**TASK ITEM:**
The line with "9-Toastify: npm i react-toastify" marks where to begin. Please copy it and each line after it to the end of the records below, exactly.

--- DATA RECORDS ---

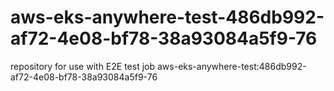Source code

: # aws-eks-anywhere-test-486db992-af72-4e08-bf78-38a93084a5f9-76
repository for use with E2E test job aws-eks-anywhere-test:486db992-af72-4e08-bf78-38a93084a5f9-76

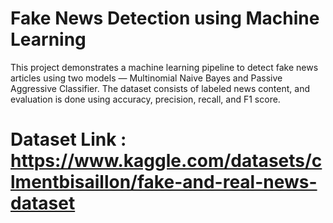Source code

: #  Fake News Detection using Machine Learning

This project demonstrates a machine learning pipeline to detect fake news articles using two models — Multinomial Naive Bayes and Passive Aggressive Classifier. The dataset consists of labeled news content, and evaluation is done using accuracy, precision, recall, and F1 score.

# Dataset Link : https://www.kaggle.com/datasets/clmentbisaillon/fake-and-real-news-dataset
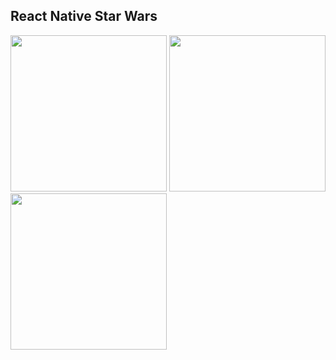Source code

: ## React Native Star Wars

<img src="https://github.com/user-attachments/assets/494fa421-d6f2-4426-9fb1-f6d9475b8ec1" width="250" />
<img src="https://github.com/user-attachments/assets/68116bc0-8606-4750-ae70-8ed67e7a05c8" width="250" />
<img src="https://github.com/user-attachments/assets/42703adf-ac49-46cf-bf1e-b09a035b5886" width="250" />
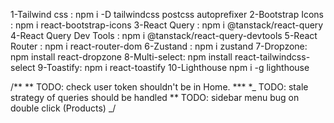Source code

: 1-Tailwind css : npm i -D tailwindcss postcss autoprefixer
2-Bootstrap Icons : npm i react-bootstrap-icons
3-React Query : npm i @tanstack/react-query
4-React Query Dev Tools : npm i @tanstack/react-query-devtools
5-React Router : npm i react-router-dom
6-Zustand : npm i zustand
7-Dropzone: npm install react-dropzone
8-Multi-select: npm install react-tailwindcss-select
9-Toastify: npm i react-toastify
10-Lighthouse npm i -g lighthouse

/\*\*
** TODO: check user token shouldn't be in Home. \*** \*_ TODO: stale strategy of queries should be handled
** TODO: sidebar menu bug on double click (Products)
_/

---

**ANSWER TO THIS TASK:**
9-Toastify: npm i react-toastify
10-Lighthouse npm i -g lighthouse

/\*\*
** TODO: check user token shouldn't be in Home. \*** \*_ TODO: stale strategy of queries should be handled
** TODO: sidebar menu bug on double click (Products)
_/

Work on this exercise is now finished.